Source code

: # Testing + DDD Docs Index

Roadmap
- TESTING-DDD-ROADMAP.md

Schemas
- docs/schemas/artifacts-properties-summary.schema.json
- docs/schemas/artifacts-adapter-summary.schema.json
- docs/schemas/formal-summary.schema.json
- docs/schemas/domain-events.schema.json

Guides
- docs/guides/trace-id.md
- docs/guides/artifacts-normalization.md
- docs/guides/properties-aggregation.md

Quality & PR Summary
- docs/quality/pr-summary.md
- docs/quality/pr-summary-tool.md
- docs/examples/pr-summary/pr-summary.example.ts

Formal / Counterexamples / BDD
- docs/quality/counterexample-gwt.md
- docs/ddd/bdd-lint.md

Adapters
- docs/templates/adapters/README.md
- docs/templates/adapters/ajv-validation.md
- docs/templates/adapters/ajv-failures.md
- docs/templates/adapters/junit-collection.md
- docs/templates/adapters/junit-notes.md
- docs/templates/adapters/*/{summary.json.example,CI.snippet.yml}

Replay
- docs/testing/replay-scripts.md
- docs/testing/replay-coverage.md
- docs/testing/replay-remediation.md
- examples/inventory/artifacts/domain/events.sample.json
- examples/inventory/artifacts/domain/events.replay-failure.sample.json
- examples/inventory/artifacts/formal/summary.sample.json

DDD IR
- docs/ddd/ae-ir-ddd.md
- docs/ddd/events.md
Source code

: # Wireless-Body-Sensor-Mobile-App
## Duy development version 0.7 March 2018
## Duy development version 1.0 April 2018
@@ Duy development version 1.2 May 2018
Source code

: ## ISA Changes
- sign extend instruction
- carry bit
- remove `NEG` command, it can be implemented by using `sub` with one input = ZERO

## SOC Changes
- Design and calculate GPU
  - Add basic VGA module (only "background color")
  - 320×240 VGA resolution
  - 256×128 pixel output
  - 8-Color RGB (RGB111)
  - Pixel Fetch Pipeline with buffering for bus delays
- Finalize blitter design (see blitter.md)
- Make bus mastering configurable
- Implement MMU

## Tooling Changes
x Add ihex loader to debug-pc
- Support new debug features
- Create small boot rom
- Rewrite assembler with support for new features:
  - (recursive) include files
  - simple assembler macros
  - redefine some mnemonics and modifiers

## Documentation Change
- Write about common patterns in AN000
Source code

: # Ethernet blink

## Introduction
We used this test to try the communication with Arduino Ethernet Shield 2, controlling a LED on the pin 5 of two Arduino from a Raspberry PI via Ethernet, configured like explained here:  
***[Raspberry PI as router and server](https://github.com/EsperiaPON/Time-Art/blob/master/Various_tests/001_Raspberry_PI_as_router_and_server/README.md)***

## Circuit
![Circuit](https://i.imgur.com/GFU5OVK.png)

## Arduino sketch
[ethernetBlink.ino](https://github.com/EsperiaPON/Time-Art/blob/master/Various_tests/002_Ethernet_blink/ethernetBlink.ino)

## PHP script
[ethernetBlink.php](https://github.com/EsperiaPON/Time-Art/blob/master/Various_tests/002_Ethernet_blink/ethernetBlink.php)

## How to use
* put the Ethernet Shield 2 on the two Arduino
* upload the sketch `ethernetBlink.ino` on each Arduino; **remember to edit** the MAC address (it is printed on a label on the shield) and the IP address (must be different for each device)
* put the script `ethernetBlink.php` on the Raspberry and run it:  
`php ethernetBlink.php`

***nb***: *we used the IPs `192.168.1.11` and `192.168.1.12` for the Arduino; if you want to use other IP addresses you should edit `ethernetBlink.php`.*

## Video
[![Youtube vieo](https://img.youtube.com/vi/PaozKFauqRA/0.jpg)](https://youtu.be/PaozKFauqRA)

.....

• TASK BRIEF: The records above need to be written out once more, exactly.

• TASK RESPONSE:
Source code

: # Testing + DDD Docs Index

Roadmap
- TESTING-DDD-ROADMAP.md

Schemas
- docs/schemas/artifacts-properties-summary.schema.json
- docs/schemas/artifacts-adapter-summary.schema.json
- docs/schemas/formal-summary.schema.json
- docs/schemas/domain-events.schema.json

Guides
- docs/guides/trace-id.md
- docs/guides/artifacts-normalization.md
- docs/guides/properties-aggregation.md

Quality & PR Summary
- docs/quality/pr-summary.md
- docs/quality/pr-summary-tool.md
- docs/examples/pr-summary/pr-summary.example.ts

Formal / Counterexamples / BDD
- docs/quality/counterexample-gwt.md
- docs/ddd/bdd-lint.md

Adapters
- docs/templates/adapters/README.md
- docs/templates/adapters/ajv-validation.md
- docs/templates/adapters/ajv-failures.md
- docs/templates/adapters/junit-collection.md
- docs/templates/adapters/junit-notes.md
- docs/templates/adapters/*/{summary.json.example,CI.snippet.yml}

Replay
- docs/testing/replay-scripts.md
- docs/testing/replay-coverage.md
- docs/testing/replay-remediation.md
- examples/inventory/artifacts/domain/events.sample.json
- examples/inventory/artifacts/domain/events.replay-failure.sample.json
- examples/inventory/artifacts/formal/summary.sample.json

DDD IR
- docs/ddd/ae-ir-ddd.md
- docs/ddd/events.md
Source code

: # Wireless-Body-Sensor-Mobile-App
## Duy development version 0.7 March 2018
## Duy development version 1.0 April 2018
@@ Duy development version 1.2 May 2018
Source code

: ## ISA Changes
- sign extend instruction
- carry bit
- remove `NEG` command, it can be implemented by using `sub` with one input = ZERO

## SOC Changes
- Design and calculate GPU
  - Add basic VGA module (only "background color")
  - 320×240 VGA resolution
  - 256×128 pixel output
  - 8-Color RGB (RGB111)
  - Pixel Fetch Pipeline with buffering for bus delays
- Finalize blitter design (see blitter.md)
- Make bus mastering configurable
- Implement MMU

## Tooling Changes
x Add ihex loader to debug-pc
- Support new debug features
- Create small boot rom
- Rewrite assembler with support for new features:
  - (recursive) include files
  - simple assembler macros
  - redefine some mnemonics and modifiers

## Documentation Change
- Write about common patterns in AN000
Source code

: # Ethernet blink

## Introduction
We used this test to try the communication with Arduino Ethernet Shield 2, controlling a LED on the pin 5 of two Arduino from a Raspberry PI via Ethernet, configured like explained here:  
***[Raspberry PI as router and server](https://github.com/EsperiaPON/Time-Art/blob/master/Various_tests/001_Raspberry_PI_as_router_and_server/README.md)***

## Circuit
![Circuit](https://i.imgur.com/GFU5OVK.png)

## Arduino sketch
[ethernetBlink.ino](https://github.com/EsperiaPON/Time-Art/blob/master/Various_tests/002_Ethernet_blink/ethernetBlink.ino)

## PHP script
[ethernetBlink.php](https://github.com/EsperiaPON/Time-Art/blob/master/Various_tests/002_Ethernet_blink/ethernetBlink.php)

## How to use
* put the Ethernet Shield 2 on the two Arduino
* upload the sketch `ethernetBlink.ino` on each Arduino; **remember to edit** the MAC address (it is printed on a label on the shield) and the IP address (must be different for each device)
* put the script `ethernetBlink.php` on the Raspberry and run it:  
`php ethernetBlink.php`

***nb***: *we used the IPs `192.168.1.11` and `192.168.1.12` for the Arduino; if you want to use other IP addresses you should edit `ethernetBlink.php`.*

## Video
[![Youtube vieo](https://img.youtube.com/vi/PaozKFauqRA/0.jpg)](https://youtu.be/PaozKFauqRA)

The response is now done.